The DNR has been floating ideas for major changes in duck and goose hunting all winter, measuring public comments and reactions, including on some proposals that have proven controversial.

The DNR is scheduled to release its recommendations based on that public input on March 29, post them online and then hold a virtual town hall meeting on the plans at 6 p.m. April 1.

The DNR says it needs any changes to be ready by the end of April to submit to the federal regulatory body that oversees waterfowl seasons and rules. Under federal flyway guidelines, states can adjust the timing of their duck seasons every five years. The deadline to communicate changes to the U.S. Fish and Wildlife Service for 2021-2024 seasons is May 1.

“We’re evaluating season dates for each (of Minnesota's three duck zones) and considering some additional duck and goose hunting opportunities,” said Steve Cordts, DNR waterfowl specialist. “We’re looking at potential changes, such as an experimental teal season, based on the public feedback we’ve received so far.”


Cordts said the public response to engage in the potential changes has been good, with more than 4,000 online comments in January and a 30% return rate on the 7,000 questionnaires that were mailed to people who have purchased waterfowl hunting stamps in recent years.

While waterfowl numbers are most closely tied with habitat, and while Minnesota waterfowl habitat has been both declining and degrading in recent decades — thus leading to fewer ducks observed and fewer hunters — the DNR is trying to take action to stem the rapid decline in waterfowl hunters in the state.

In addition to an early teal-only hunting season in September, the DNR has floated multiple changes, including doing away with the 4 p.m. hunting closure for early duck hunting days (hunting would extend to sunset every day) and allowing motorized decoys all season when they are currently banned in early days of the season.
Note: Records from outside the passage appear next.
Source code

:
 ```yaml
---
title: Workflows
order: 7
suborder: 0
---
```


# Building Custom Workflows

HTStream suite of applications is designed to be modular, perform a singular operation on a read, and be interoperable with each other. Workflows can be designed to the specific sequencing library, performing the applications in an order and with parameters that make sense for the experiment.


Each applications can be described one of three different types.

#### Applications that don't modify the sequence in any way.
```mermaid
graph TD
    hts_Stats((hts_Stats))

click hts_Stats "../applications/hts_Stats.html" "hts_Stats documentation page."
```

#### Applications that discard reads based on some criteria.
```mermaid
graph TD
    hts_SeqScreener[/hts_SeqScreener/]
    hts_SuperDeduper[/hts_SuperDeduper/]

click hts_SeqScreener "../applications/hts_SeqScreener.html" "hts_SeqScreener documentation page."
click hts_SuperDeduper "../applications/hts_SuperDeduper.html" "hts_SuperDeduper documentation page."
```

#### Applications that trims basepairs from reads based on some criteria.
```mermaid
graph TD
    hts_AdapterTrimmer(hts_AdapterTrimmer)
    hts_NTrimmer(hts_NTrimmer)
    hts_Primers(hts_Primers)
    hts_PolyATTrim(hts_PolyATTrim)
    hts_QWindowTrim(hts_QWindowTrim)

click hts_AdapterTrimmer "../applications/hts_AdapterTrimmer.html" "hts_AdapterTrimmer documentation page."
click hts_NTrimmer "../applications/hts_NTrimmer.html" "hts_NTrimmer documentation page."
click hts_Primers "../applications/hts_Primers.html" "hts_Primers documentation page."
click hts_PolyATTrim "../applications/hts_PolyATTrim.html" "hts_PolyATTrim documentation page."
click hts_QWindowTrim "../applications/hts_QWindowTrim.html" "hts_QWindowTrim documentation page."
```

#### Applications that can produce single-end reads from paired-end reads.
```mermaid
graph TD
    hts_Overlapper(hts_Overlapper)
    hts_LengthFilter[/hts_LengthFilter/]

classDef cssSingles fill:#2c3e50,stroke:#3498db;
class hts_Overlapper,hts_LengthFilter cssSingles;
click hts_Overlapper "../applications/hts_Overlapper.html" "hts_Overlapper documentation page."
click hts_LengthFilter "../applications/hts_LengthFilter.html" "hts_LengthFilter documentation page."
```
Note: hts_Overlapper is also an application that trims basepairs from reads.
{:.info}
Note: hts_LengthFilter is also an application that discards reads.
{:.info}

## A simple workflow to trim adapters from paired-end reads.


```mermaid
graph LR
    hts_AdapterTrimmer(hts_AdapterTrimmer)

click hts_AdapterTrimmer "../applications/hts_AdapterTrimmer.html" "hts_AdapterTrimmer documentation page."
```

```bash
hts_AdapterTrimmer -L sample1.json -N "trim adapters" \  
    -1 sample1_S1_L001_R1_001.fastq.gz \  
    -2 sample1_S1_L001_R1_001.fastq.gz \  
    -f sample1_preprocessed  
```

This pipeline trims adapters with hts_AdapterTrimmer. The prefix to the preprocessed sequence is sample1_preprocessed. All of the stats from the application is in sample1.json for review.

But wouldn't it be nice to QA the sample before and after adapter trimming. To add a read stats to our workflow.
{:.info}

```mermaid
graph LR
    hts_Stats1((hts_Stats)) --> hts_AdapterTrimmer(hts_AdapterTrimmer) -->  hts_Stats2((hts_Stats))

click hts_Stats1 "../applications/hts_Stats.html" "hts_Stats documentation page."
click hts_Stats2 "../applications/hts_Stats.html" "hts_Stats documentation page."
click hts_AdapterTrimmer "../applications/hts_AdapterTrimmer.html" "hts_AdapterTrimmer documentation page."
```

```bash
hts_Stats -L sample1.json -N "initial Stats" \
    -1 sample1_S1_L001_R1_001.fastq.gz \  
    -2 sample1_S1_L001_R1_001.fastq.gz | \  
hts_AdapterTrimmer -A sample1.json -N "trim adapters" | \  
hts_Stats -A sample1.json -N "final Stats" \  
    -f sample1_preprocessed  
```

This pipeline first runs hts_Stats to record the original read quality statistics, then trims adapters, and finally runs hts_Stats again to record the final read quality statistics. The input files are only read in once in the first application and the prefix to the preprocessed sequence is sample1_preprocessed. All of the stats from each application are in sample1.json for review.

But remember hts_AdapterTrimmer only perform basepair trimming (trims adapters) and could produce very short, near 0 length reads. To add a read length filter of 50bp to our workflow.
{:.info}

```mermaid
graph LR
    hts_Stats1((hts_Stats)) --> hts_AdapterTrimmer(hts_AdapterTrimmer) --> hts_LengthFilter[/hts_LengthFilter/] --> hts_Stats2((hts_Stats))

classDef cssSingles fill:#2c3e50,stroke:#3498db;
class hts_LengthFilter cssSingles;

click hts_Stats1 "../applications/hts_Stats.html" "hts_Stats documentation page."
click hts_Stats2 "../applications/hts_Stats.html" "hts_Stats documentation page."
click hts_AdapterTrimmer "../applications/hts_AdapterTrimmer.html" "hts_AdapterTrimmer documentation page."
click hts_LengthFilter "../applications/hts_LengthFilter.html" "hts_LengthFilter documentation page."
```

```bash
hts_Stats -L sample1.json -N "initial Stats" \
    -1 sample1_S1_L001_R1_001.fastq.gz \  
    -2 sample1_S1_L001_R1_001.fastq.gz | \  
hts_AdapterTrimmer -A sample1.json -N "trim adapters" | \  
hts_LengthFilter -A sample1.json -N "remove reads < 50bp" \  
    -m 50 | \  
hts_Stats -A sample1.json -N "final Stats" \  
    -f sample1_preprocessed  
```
Other possible changes would increase the daily bag limit of Canada geese and allow trolling motors on some waterfowl management area lakes that had been designated motorless for duck hunting.

One other trial balloon on the DNR's list that raised some concern is to allow hunters to shoot three ducks of any legal type with no restriction on subspecies or sex — a so called splash-duck bag limit, ostensibly to make it easier for novice duck hunters who find it hard to identify ducks on the wing.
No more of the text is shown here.